The global middle class has never been larger, global inequality among the world’s countries has been shrinking, and half of humanity lives in democracies.

Although there is justifiable concern about growing inequalities within countries – both in the developing and less developed world – less attention has been paid to the more positive trend that global inequality among countries has been declining for several decades.  For the first time since the Industrial Revolution, about half of the global population can be considered middle class.

Beyond that, about half of the world’s population now lives in democracies, a far cry from most of human history during which the vast majority lived under non-democratic regimes. Of those still living in autocracies, some 90 % are in China. The conventional wisdom is that China is growing even more authoritarian, and hence it is inspiring others.

That said, protests in Hong Kong and upcoming elections in Taiwan suggest otherwise. Protests in the Middle East – in Iran, Iraq and Lebanon – also are aimed at corrupt and sectarian governments and could be a force for democratic change.

Watch this space in 2020.

Violent conflicts have declined.

With the United Kingdom leaving the European Union next year, the continent’s doomsayers are at it again (sometimes including me). What they forget is that there has been no war or conflict in Western Europe in some three generations, in no small part due to the European Union’s creation and the peace between France and Germany that accompanied it.

Long may that last.

And for all the concern about growing tensions between China and the United States, neither country wants a war. Global history since 1500 shows that the world’s two leading powers have been at war more than half the time, but the period since World War II has been historically peaceful.  It will take increased attention to keep it that way.

We’re getting smarter and more tolerant.

Quoting Steven Pinker’s book Enlightenment Now, Bill Gates writes that the global average IQ score is rising by about 3IQ points every decade. “Kids’ brains are developing more fully thanks to improved nutrition and a cleaner environment,” he writes, crediting Pinker.

“Think about how many symbols you interpret every time you check your phone’s home screen or look at a subway map,” writes Gates. “Our world today encourages abstract thought from a young age, and it’s making us smarter.”

Elsewhere, Gates notes that while a century ago it was legal to be gay in only 20 countries, today that’s true in more than 100.  Legatum’s survey showed that residents of 11 countries expressed more tolerance than they did a decade previously, particularly regarding the LGBT community (but that at the same time restrictions on freedoms to speak, assemble and associate have deteriorated in 122 countries.)

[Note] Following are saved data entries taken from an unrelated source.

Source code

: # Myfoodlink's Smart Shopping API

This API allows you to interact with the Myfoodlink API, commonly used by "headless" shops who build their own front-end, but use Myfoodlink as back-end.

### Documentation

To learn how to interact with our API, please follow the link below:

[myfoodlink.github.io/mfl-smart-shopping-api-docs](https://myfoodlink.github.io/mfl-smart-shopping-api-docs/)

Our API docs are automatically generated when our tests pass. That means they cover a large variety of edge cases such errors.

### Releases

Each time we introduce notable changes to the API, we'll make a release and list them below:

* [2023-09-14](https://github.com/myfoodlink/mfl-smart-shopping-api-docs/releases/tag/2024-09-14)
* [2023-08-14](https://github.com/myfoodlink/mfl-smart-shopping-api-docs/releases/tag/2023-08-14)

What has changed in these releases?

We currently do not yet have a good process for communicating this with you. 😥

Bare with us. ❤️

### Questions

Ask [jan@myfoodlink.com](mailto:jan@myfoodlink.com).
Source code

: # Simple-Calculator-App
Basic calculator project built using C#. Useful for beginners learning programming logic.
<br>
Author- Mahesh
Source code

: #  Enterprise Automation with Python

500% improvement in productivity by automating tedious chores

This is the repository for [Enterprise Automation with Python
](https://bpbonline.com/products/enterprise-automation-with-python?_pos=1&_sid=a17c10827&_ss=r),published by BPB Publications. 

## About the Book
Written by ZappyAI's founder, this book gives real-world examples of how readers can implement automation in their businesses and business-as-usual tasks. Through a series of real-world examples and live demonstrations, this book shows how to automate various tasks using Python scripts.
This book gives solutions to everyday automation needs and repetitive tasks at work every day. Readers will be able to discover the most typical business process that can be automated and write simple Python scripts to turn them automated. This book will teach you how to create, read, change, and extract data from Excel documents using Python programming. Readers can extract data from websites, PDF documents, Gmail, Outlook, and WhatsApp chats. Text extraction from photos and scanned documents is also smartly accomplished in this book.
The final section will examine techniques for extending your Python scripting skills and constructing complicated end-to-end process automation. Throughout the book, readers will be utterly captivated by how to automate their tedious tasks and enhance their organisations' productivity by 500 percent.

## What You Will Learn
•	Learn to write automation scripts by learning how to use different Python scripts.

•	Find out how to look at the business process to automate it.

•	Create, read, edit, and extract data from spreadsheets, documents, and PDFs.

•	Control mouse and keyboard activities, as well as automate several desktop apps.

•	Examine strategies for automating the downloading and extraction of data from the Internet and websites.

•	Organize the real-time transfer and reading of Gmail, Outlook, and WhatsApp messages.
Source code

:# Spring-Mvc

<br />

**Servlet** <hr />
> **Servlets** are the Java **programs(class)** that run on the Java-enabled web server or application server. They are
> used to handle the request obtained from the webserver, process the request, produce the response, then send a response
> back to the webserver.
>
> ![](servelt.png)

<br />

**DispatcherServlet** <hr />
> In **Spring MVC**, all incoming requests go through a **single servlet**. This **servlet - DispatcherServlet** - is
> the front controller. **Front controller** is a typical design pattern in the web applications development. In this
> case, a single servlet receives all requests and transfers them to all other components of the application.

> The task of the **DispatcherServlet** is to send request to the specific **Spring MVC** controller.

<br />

In parallel, women are gaining political power in leaps and bounds, now making up more than a fifth of members of national parliaments. The world listens in unprecedented manner when women raise complaints about discrimination and sexual assault.

Technology could save the planet.

Okay, there’s a lot about Artificial Intelligence that is scary. It could empower tyrants, threaten jobs and entrench bias. At the same time, history is awash with examples that technological change has brought more progress than perils. Advanced technologies could improve health care and even address climate change.

Writing for the World Economic Forum, Jeremy O’Brien says quantum computing could help beat climate change through simulations that could uncover new catalysts for carbon capture that are cheaper and more efficient than current models. “A catalyst for ‘scrubbing’ carbon dioxide directly from the atmosphere could be a powerful tool in tackling climate change,” he writes.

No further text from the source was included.